What's the RealMe Login service?

RealMe login service

RealMe® login service provides a single login, letting citizens use one username and password to access a wide range of services online. It also offers two-factor login where the online service requires a higher level of security.

Agency benefits include:

  • no need to build authentication capability in the online service
  • self-service and help desk login support centrally provided by RealMe
  • remove the need to invest in future authentication technologies such as biometrics

The RealMe login service is available to organisations in the wider government sector, but it is not currently offered to commercial organisations.

If your agency is launching an online service that has returning users and stores any form of personal data, then chances are that you have a need for the RealMe login service.

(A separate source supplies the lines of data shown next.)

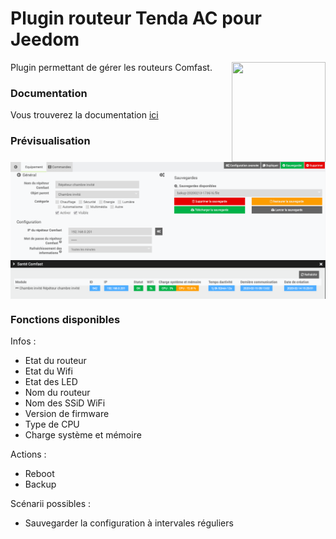 # Plugin routeur Tenda AC pour Jeedom

<img src="../images/comfast_icon.png" align="right" height="160" width="150">

Plugin permettant de gérer les routeurs Comfast.


### Documentation

Vous trouverez la documentation [ici](https://github.com/Flobul/Jeedom-Comfast/tree/master/docs/fr_FR/index.md)


### Prévisualisation

<img src="docs/images/comfast_screenshot1.png" align="center">

<img src="docs/images/comfast_screenshot2.png" align="center">


### Fonctions disponibles

Infos :
* Etat du routeur
* Etat du Wifi
* Etat des LED
* Nom du routeur
* Nom des SSiD WiFi
* Version de firmware
* Type de CPU
* Charge système et mémoire

Actions :
* Reboot
* Backup

Scénarii possibles :
* Sauvegarder la configuration à intervales réguliers
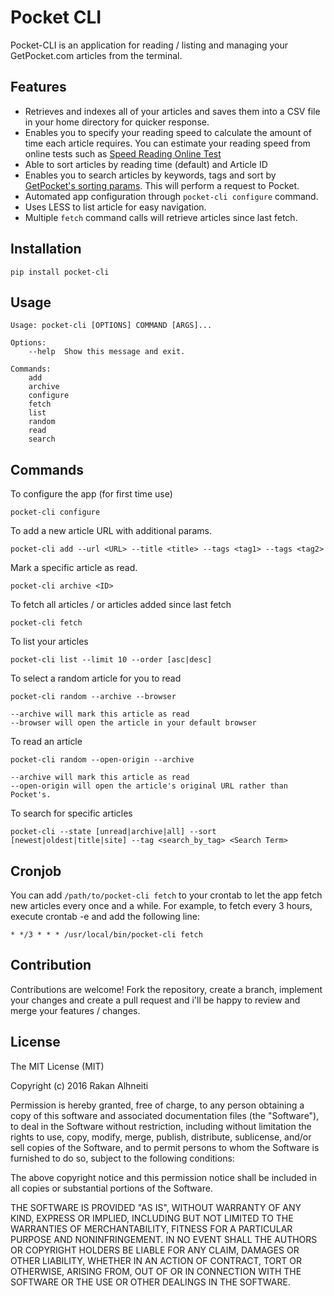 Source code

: Pocket CLI
==========

Pocket-CLI is an application for reading / listing and managing your GetPocket.com articles from the terminal.

Features
--------

* Retrieves and indexes all of your articles and saves them into a CSV file in your home directory for quicker response.
* Enables you to specify your reading speed to calculate the amount of time each article requires. You can estimate your reading speed from online tests such as [Speed Reading Online Test](http://www.readingsoft.com/)
* Able to sort articles by reading time (default) and Article ID
* Enables you to search articles by keywords, tags and sort by [GetPocket's sorting params](https://getpocket.com/developer/docs/v3/retrieve). This will perform a request to Pocket.
* Automated app configuration through `pocket-cli configure` command.
* Uses LESS to list article for easy navigation.
* Multiple `fetch` command calls will retrieve articles since last fetch.


Installation
------------

    pip install pocket-cli

Usage
-----

    Usage: pocket-cli [OPTIONS] COMMAND [ARGS]...

    Options:
        --help  Show this message and exit.

    Commands:
        add
        archive
        configure
        fetch
        list
        random
        read
        search


Commands
--------

To configure the app (for first time use)

    pocket-cli configure

To add a new article URL with additional params.

    pocket-cli add --url <URL> --title <title> --tags <tag1> --tags <tag2>


Mark a specific article as read.

    pocket-cli archive <ID>


To fetch all articles / or articles added since last fetch

    pocket-cli fetch

To list your articles

    pocket-cli list --limit 10 --order [asc|desc]

To select a random article for you to read

    pocket-cli random --archive --browser

    --archive will mark this article as read
    --browser will open the article in your default browser

To read an article

    pocket-cli random --open-origin --archive

    --archive will mark this article as read
    --open-origin will open the article's original URL rather than Pocket's.

To search for specific articles

    pocket-cli --state [unread|archive|all] --sort [newest|oldest|title|site] --tag <search_by_tag> <Search Term>


Cronjob
-------

You can add `/path/to/pocket-cli fetch` to your crontab to let the app fetch new articles every once and a while. For example, to fetch every 3 hours, execute crontab -e and add the following line:

    * */3 * * * /usr/local/bin/pocket-cli fetch

Contribution
------------

Contributions are welcome! Fork the repository, create a branch, implement your changes and create a pull request and i'll be happy to review and merge your features / changes.

License
-------

The MIT License (MIT)

Copyright (c) 2016 Rakan Alhneiti

Permission is hereby granted, free of charge, to any person obtaining a copy
of this software and associated documentation files (the "Software"), to deal
in the Software without restriction, including without limitation the rights
to use, copy, modify, merge, publish, distribute, sublicense, and/or sell
copies of the Software, and to permit persons to whom the Software is
furnished to do so, subject to the following conditions:

The above copyright notice and this permission notice shall be included in all
copies or substantial portions of the Software.

THE SOFTWARE IS PROVIDED "AS IS", WITHOUT WARRANTY OF ANY KIND, EXPRESS OR
IMPLIED, INCLUDING BUT NOT LIMITED TO THE WARRANTIES OF MERCHANTABILITY,
FITNESS FOR A PARTICULAR PURPOSE AND NONINFRINGEMENT. IN NO EVENT SHALL THE
AUTHORS OR COPYRIGHT HOLDERS BE LIABLE FOR ANY CLAIM, DAMAGES OR OTHER
LIABILITY, WHETHER IN AN ACTION OF CONTRACT, TORT OR OTHERWISE, ARISING FROM,
OUT OF OR IN CONNECTION WITH THE SOFTWARE OR THE USE OR OTHER DEALINGS IN THE
SOFTWARE.
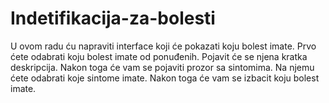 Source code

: # Indetifikacija-za-bolesti
U ovom radu ću napraviti interface koji će pokazati koju bolest imate.
Prvo ćete odabrati koju bolest imate od ponuđenih.
Pojavit će se njena kratka deskripcija.
Nakon toga će vam se pojaviti prozor sa sintomima.
Na njemu ćete odabrati koje sintome imate.
Nakon toga će vam se izbacit koju bolest imate.
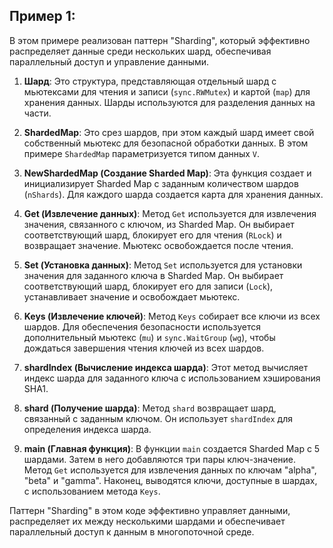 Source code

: ## Пример 1:

В этом примере реализован паттерн "Sharding", который эффективно распределяет данные среди нескольких шард, обеспечивая параллельный доступ и управление данными.

1. **Шард**: Это структура, представляющая отдельный шард с мьютексами для чтения и записи (`sync.RWMutex`) и картой (`map`) для хранения данных. Шарды используются для разделения данных на части.

2. **ShardedMap**: Это срез шардов, при этом каждый шард имеет свой собственный мьютекс для безопасной обработки данных. В этом примере `ShardedMap` параметризуется типом данных `V`.

3. **NewShardedMap (Создание Sharded Map)**: Эта функция создает и инициализирует Sharded Map с заданным количеством шардов (`nShards`). Для каждого шарда создается карта для хранения данных.

4. **Get (Извлечение данных)**: Метод `Get` используется для извлечения значения, связанного с ключом, из Sharded Map. Он выбирает соответствующий шард, блокирует его для чтения (`RLock`) и возвращает значение. Мьютекс освобождается после чтения.

5. **Set (Установка данных)**: Метод `Set` используется для установки значения для заданного ключа в Sharded Map. Он выбирает соответствующий шард, блокирует его для записи (`Lock`), устанавливает значение и освобождает мьютекс.

6. **Keys (Извлечение ключей)**: Метод `Keys` собирает все ключи из всех шардов. Для обеспечения безопасности используется дополнительный мьютекс (`mu`) и `sync.WaitGroup` (`wg`), чтобы дождаться завершения чтения ключей из всех шардов.

7. **shardIndex (Вычисление индекса шарда)**: Этот метод вычисляет индекс шарда для заданного ключа с использованием хэширования SHA1.

8. **shard (Получение шарда)**: Метод `shard` возвращает шард, связанный с заданным ключом. Он использует `shardIndex` для определения индекса шарда.

9. **main (Главная функция)**: В функции `main` создается Sharded Map с 5 шардами. Затем в него добавляются три пары ключ-значение. Метод `Get` используется для извлечения данных по ключам "alpha", "beta" и "gamma". Наконец, выводятся ключи, доступные в шардах, с использованием метода `Keys`.

Паттерн "Sharding" в этом коде эффективно управляет данными, распределяет их между несколькими шардами и обеспечивает параллельный доступ к данным в многопоточной среде. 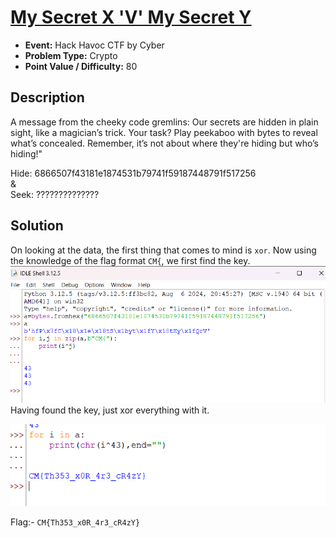 # <u>My Secret X 'V' My Secret Y</u>

* **Event:** Hack Havoc CTF by Cyber 
* **Problem Type:** Crypto
* **Point Value / Difficulty:** 80
## Description
A message from the cheeky code gremlins: Our secrets are hidden in plain sight, like a magician’s trick. Your task? Play peekaboo with bytes to reveal what’s concealed. Remember, it’s not about where they're hiding but who’s hiding!"

Hide: 6866507f43181e1874531b79741f59187448791f517256  
&  
Seek: ??????????????
## Solution
On looking at the data, the first thing that comes to mind is `xor`. Now using the knowledge of the flag format `CM{`, we first find the key.
![](key.png)
Having found the key, just xor everything with it.

![](key_2.png)

Flag:- `CM{Th353_x0R_4r3_cR4zY}`
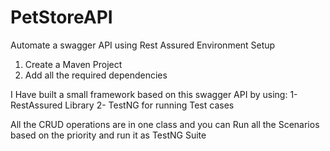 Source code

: # PetStoreAPI
Automate a swagger API using Rest Assured
Environment Setup
1) Create a Maven Project
2) Add all the required dependencies

I Have built a small framework based on this swagger API by using:
   1- RestAssured Library
   2- TestNG for running Test cases

   All the CRUD operations are in one class and you can Run all the Scenarios based on the priority and run it as TestNG Suite
     
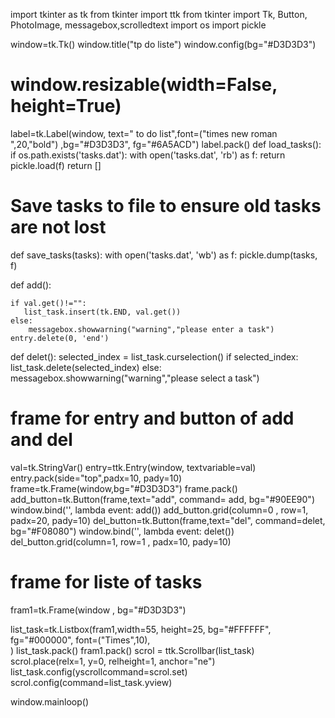 import tkinter as tk
from tkinter import ttk
from tkinter import Tk, Button, PhotoImage, messagebox,scrolledtext
import os
import pickle

window=tk.Tk()
window.title("tp do liste")
window.config(bg="#D3D3D3")
# window.resizable(width=False, height=True)
label=tk.Label(window, text=" to do list",font=("times new roman  ",20,"bold") ,bg="#D3D3D3", fg="#6A5ACD")
label.pack()
def load_tasks():
    if os.path.exists('tasks.dat'):
        with open('tasks.dat', 'rb') as f:
            return pickle.load(f)
    return []

# Save tasks to file to ensure old tasks are not lost
def save_tasks(tasks):
    with open('tasks.dat', 'wb') as f:
        pickle.dump(tasks, f)

def add():
    
    if val.get()!="":
       list_task.insert(tk.END, val.get())
    else:
        messagebox.showwarning("warning","please enter a task")
    entry.delete(0, 'end')
def delet():
    selected_index = list_task.curselection()
    if selected_index:
        list_task.delete(selected_index)
    else:
        messagebox.showwarning("warning","please select a task")
# frame for entry and button of add and del

val=tk.StringVar()
entry=ttk.Entry(window, textvariable=val)
entry.pack(side="top",padx=10, pady=10)
frame=tk.Frame(window,bg="#D3D3D3")
frame.pack()
add_button=tk.Button(frame,text="add", command= add, bg="#90EE90")
window.bind('<Return>', lambda event: add())
add_button.grid(column=0 , row=1, padx=20, pady=10)
del_button=tk.Button(frame,text="del", command=delet, bg="#F08080")
window.bind('<Delete>', lambda event: delet())
del_button.grid(column=1, row=1 , padx=10, pady=10)
# frame for liste of tasks 
fram1=tk.Frame(window , bg="#D3D3D3")

list_task=tk.Listbox(fram1,width=55, height=25,
                     bg="#FFFFFF", fg="#000000",
                     font=("Times",10),                   
                     )
list_task.pack()
fram1.pack()
scrol = ttk.Scrollbar(list_task)
scrol.place(relx=1, y=0, relheight=1, anchor="ne") 
list_task.config(yscrollcommand=scrol.set)
scrol.config(command=list_task.yview)

window.mainloop()
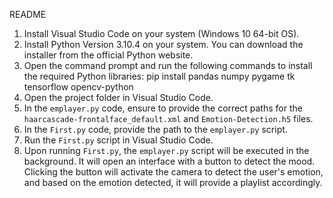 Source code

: README
1. Install Visual Studio Code on your system (Windows 10 64-bit OS). 
2. Install Python Version 3.10.4 on your system. You can download the installer from the official Python website.
3. Open the command prompt and run the following commands to install the required Python libraries: pip install pandas numpy pygame tk tensorflow opencv-python
4. Open the project folder in Visual Studio Code.
5. In the `emplayer.py` code, ensure to provide the correct paths for the `haarcascade-frontalface_default.xml` and `Emotion-Detection.h5` files.
6. In the `First.py` code, provide the path to the `emplayer.py` script.
7. Run the `First.py` script in Visual Studio Code.
8. Upon running `First.py`, the `emplayer.py` script will be executed in the background. It will open an interface with a button to detect the mood. Clicking the button will activate the camera to detect the user's emotion, and based on the emotion detected, it will provide a playlist accordingly.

Key characteristics of the RealMe login service


The RealMe login service IdP was designed to meet the privacy principles(external link) enshrined in NZ's Privacy Act - in particular, principle 13 which limits the unnecessary disclosure of unique identifiers for individuals. After a successful authentication, the login service returns only one element to the agency - the Federated Logon Tag (FLT). The FLT is a unique 35 character string that is specific to an individual user and the agency's online service. This contrasts with social media logins such as Facebook that typically share a range of personal information with each authentication, or cloud authentication services such as Okta, OneLogin and Azure that are designed for enterprise use and release identifiers such as employee name or work email address. Therefore, an agency needs to determine an appropriate registration process to obtain the first time user's personal data - this isn't provided by the login service.

Authentication only

The RealMe login service performs a single function - authenticating the first time and returning user at the strength required by the agency. The login service does not have any information about the user's roles or online service permissions. Therefore an agency is responsible for providing the access control for website users.